Problem to work on » Only the lines that include "asistentes" should be copied from the data below.

Stored data:
%%
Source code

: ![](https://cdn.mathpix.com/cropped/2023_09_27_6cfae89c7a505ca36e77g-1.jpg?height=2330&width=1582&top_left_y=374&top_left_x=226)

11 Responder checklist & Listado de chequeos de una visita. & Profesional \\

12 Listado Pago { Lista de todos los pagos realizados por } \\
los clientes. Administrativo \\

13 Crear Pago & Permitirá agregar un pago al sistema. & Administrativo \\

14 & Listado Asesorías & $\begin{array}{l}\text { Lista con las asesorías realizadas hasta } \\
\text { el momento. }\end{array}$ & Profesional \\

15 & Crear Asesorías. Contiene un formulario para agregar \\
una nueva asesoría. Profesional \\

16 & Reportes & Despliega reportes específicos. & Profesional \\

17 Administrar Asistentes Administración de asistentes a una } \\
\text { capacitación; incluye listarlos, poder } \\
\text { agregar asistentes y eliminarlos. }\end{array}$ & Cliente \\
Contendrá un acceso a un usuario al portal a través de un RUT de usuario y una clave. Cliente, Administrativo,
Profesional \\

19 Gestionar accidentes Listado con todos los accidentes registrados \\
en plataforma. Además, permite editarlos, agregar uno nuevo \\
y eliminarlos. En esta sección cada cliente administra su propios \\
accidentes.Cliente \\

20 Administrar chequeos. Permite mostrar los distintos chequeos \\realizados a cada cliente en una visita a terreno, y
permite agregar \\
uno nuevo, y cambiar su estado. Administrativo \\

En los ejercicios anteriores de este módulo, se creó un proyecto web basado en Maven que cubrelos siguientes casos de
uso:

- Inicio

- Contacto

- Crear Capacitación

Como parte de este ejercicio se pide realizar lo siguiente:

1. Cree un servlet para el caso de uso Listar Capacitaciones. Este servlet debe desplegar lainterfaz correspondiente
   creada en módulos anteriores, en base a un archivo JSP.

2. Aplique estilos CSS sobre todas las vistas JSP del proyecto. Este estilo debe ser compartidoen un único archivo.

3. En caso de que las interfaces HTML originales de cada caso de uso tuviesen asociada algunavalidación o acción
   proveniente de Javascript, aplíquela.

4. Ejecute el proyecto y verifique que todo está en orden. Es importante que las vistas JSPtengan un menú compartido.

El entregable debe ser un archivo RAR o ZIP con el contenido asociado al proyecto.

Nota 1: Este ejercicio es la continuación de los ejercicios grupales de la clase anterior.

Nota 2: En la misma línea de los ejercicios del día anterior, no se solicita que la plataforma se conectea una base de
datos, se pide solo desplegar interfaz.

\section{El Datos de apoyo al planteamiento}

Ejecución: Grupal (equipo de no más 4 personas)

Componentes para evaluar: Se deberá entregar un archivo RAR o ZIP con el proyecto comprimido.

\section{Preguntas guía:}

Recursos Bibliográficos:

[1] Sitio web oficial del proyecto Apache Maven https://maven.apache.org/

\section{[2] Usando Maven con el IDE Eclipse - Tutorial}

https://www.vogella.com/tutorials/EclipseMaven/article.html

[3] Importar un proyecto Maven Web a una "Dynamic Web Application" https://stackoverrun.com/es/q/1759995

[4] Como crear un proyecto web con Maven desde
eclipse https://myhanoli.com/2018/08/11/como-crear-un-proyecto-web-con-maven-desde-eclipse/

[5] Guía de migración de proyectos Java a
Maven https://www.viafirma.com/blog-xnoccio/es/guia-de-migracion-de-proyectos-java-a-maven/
%%
Task response »
17 Administrar Asistentes Administración de asistentes a una } \\
\text { agregar asistentes y eliminarlos. }\end{array}$ & Cliente \\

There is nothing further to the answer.